Records from a dataset:
--- START ---

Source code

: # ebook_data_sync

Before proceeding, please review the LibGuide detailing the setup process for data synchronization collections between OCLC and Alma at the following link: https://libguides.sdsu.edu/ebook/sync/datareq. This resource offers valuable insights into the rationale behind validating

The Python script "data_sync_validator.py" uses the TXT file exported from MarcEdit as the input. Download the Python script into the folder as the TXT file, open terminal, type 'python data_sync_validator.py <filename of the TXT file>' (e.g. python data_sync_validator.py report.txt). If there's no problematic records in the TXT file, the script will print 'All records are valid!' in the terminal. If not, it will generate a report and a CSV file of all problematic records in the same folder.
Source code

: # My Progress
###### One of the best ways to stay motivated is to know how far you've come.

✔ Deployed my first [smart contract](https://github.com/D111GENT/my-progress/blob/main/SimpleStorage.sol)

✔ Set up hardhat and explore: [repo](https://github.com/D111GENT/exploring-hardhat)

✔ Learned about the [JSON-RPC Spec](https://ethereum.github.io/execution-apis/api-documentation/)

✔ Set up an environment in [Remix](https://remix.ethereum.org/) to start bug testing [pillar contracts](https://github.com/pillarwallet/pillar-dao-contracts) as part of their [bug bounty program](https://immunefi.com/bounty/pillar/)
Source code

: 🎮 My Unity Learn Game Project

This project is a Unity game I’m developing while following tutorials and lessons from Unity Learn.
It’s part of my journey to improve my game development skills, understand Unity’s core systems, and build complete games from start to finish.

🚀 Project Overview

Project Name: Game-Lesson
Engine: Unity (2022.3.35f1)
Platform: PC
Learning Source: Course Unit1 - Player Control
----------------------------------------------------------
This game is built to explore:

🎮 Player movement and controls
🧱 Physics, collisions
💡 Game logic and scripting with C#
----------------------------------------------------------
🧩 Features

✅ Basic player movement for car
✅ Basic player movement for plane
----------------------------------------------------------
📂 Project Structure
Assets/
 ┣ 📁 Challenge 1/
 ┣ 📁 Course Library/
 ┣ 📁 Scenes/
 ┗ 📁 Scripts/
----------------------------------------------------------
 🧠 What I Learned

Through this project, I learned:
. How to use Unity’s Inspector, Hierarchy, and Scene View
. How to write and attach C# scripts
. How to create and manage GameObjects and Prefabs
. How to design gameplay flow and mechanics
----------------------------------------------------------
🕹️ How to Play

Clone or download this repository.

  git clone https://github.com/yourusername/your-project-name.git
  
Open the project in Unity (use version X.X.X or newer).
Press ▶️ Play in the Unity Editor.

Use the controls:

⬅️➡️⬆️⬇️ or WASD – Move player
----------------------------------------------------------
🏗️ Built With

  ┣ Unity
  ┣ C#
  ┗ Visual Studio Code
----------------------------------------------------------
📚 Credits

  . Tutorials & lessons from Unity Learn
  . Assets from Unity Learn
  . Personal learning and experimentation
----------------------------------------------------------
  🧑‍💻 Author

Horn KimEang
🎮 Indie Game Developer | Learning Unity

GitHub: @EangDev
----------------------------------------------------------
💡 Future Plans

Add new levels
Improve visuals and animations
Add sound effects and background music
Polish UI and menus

--- END ---

EXERCISE REQUIREMENTS: Could you copy every line from the records that has "following" in it?

EXERCISE ANSWER:
Before proceeding, please review the LibGuide detailing the setup process for data synchronization collections between OCLC and Alma at the following link: https://libguides.sdsu.edu/ebook/sync/datareq. This resource offers valuable insights into the rationale behind validating
This project is a Unity game I’m developing while following tutorials and lessons from Unity Learn.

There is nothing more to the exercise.